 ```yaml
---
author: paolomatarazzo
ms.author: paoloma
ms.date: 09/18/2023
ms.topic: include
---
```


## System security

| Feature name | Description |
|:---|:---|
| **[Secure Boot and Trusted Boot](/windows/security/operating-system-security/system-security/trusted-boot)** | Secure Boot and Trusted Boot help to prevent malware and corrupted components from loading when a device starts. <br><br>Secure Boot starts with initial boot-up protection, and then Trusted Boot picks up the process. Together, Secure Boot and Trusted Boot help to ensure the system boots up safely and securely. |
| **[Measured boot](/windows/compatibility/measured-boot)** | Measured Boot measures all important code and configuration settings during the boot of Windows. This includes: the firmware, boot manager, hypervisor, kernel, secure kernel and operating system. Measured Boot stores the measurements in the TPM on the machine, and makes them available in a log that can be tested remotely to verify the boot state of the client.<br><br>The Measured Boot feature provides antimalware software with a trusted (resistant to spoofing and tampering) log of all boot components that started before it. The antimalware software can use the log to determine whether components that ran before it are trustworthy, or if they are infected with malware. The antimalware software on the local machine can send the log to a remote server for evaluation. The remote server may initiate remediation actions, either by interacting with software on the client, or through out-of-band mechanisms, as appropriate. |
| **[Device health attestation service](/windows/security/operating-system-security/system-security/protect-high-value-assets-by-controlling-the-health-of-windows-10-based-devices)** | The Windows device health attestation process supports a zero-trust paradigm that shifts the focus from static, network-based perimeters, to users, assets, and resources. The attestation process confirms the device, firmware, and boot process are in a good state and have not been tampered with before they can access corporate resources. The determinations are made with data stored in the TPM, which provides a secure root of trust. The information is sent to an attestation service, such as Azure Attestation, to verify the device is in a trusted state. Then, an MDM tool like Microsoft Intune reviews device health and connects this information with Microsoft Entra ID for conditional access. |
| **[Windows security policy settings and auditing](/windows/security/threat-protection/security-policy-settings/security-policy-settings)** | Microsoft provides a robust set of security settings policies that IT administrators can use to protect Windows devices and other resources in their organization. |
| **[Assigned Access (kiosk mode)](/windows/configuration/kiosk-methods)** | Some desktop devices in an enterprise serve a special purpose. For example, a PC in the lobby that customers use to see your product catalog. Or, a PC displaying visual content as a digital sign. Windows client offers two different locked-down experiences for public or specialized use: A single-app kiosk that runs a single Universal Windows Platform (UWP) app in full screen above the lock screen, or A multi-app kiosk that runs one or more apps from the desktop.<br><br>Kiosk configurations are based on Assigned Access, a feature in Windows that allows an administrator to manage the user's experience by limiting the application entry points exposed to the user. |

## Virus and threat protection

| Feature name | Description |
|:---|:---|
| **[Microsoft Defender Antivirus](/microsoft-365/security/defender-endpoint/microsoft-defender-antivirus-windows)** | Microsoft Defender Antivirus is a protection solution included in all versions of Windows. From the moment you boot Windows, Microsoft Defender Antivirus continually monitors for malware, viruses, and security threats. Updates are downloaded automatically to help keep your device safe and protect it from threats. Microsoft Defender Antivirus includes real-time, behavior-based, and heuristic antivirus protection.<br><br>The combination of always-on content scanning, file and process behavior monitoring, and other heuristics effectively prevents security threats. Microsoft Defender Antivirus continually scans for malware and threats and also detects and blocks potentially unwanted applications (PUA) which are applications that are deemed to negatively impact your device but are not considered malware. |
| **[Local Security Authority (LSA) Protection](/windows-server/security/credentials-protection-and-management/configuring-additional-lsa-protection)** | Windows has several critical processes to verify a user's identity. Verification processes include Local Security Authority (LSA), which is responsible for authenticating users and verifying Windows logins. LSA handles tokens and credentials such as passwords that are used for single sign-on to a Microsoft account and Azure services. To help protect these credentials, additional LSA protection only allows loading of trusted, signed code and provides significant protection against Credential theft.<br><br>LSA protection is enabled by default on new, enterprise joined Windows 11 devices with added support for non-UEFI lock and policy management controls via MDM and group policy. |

■ Directions:
All of the material is to be copied word for word.

■ Expected answer:
 ```yaml
---
author: paolomatarazzo
ms.author: paoloma
ms.date: 09/18/2023
ms.topic: include
---
```


## System security

| Feature name | Description |
|:---|:---|
| **[Secure Boot and Trusted Boot](/windows/security/operating-system-security/system-security/trusted-boot)** | Secure Boot and Trusted Boot help to prevent malware and corrupted components from loading when a device starts. <br><br>Secure Boot starts with initial boot-up protection, and then Trusted Boot picks up the process. Together, Secure Boot and Trusted Boot help to ensure the system boots up safely and securely. |
| **[Measured boot](/windows/compatibility/measured-boot)** | Measured Boot measures all important code and configuration settings during the boot of Windows. This includes: the firmware, boot manager, hypervisor, kernel, secure kernel and operating system. Measured Boot stores the measurements in the TPM on the machine, and makes them available in a log that can be tested remotely to verify the boot state of the client.<br><br>The Measured Boot feature provides antimalware software with a trusted (resistant to spoofing and tampering) log of all boot components that started before it. The antimalware software can use the log to determine whether components that ran before it are trustworthy, or if they are infected with malware. The antimalware software on the local machine can send the log to a remote server for evaluation. The remote server may initiate remediation actions, either by interacting with software on the client, or through out-of-band mechanisms, as appropriate. |
| **[Device health attestation service](/windows/security/operating-system-security/system-security/protect-high-value-assets-by-controlling-the-health-of-windows-10-based-devices)** | The Windows device health attestation process supports a zero-trust paradigm that shifts the focus from static, network-based perimeters, to users, assets, and resources. The attestation process confirms the device, firmware, and boot process are in a good state and have not been tampered with before they can access corporate resources. The determinations are made with data stored in the TPM, which provides a secure root of trust. The information is sent to an attestation service, such as Azure Attestation, to verify the device is in a trusted state. Then, an MDM tool like Microsoft Intune reviews device health and connects this information with Microsoft Entra ID for conditional access. |
| **[Windows security policy settings and auditing](/windows/security/threat-protection/security-policy-settings/security-policy-settings)** | Microsoft provides a robust set of security settings policies that IT administrators can use to protect Windows devices and other resources in their organization. |
| **[Assigned Access (kiosk mode)](/windows/configuration/kiosk-methods)** | Some desktop devices in an enterprise serve a special purpose. For example, a PC in the lobby that customers use to see your product catalog. Or, a PC displaying visual content as a digital sign. Windows client offers two different locked-down experiences for public or specialized use: A single-app kiosk that runs a single Universal Windows Platform (UWP) app in full screen above the lock screen, or A multi-app kiosk that runs one or more apps from the desktop.<br><br>Kiosk configurations are based on Assigned Access, a feature in Windows that allows an administrator to manage the user's experience by limiting the application entry points exposed to the user. |

## Virus and threat protection

| Feature name | Description |
|:---|:---|
| **[Microsoft Defender Antivirus](/microsoft-365/security/defender-endpoint/microsoft-defender-antivirus-windows)** | Microsoft Defender Antivirus is a protection solution included in all versions of Windows. From the moment you boot Windows, Microsoft Defender Antivirus continually monitors for malware, viruses, and security threats. Updates are downloaded automatically to help keep your device safe and protect it from threats. Microsoft Defender Antivirus includes real-time, behavior-based, and heuristic antivirus protection.<br><br>The combination of always-on content scanning, file and process behavior monitoring, and other heuristics effectively prevents security threats. Microsoft Defender Antivirus continually scans for malware and threats and also detects and blocks potentially unwanted applications (PUA) which are applications that are deemed to negatively impact your device but are not considered malware. |
| **[Local Security Authority (LSA) Protection](/windows-server/security/credentials-protection-and-management/configuring-additional-lsa-protection)** | Windows has several critical processes to verify a user's identity. Verification processes include Local Security Authority (LSA), which is responsible for authenticating users and verifying Windows logins. LSA handles tokens and credentials such as passwords that are used for single sign-on to a Microsoft account and Azure services. To help protect these credentials, additional LSA protection only allows loading of trusted, signed code and provides significant protection against Credential theft.<br><br>LSA protection is enabled by default on new, enterprise joined Windows 11 devices with added support for non-UEFI lock and policy management controls via MDM and group policy. |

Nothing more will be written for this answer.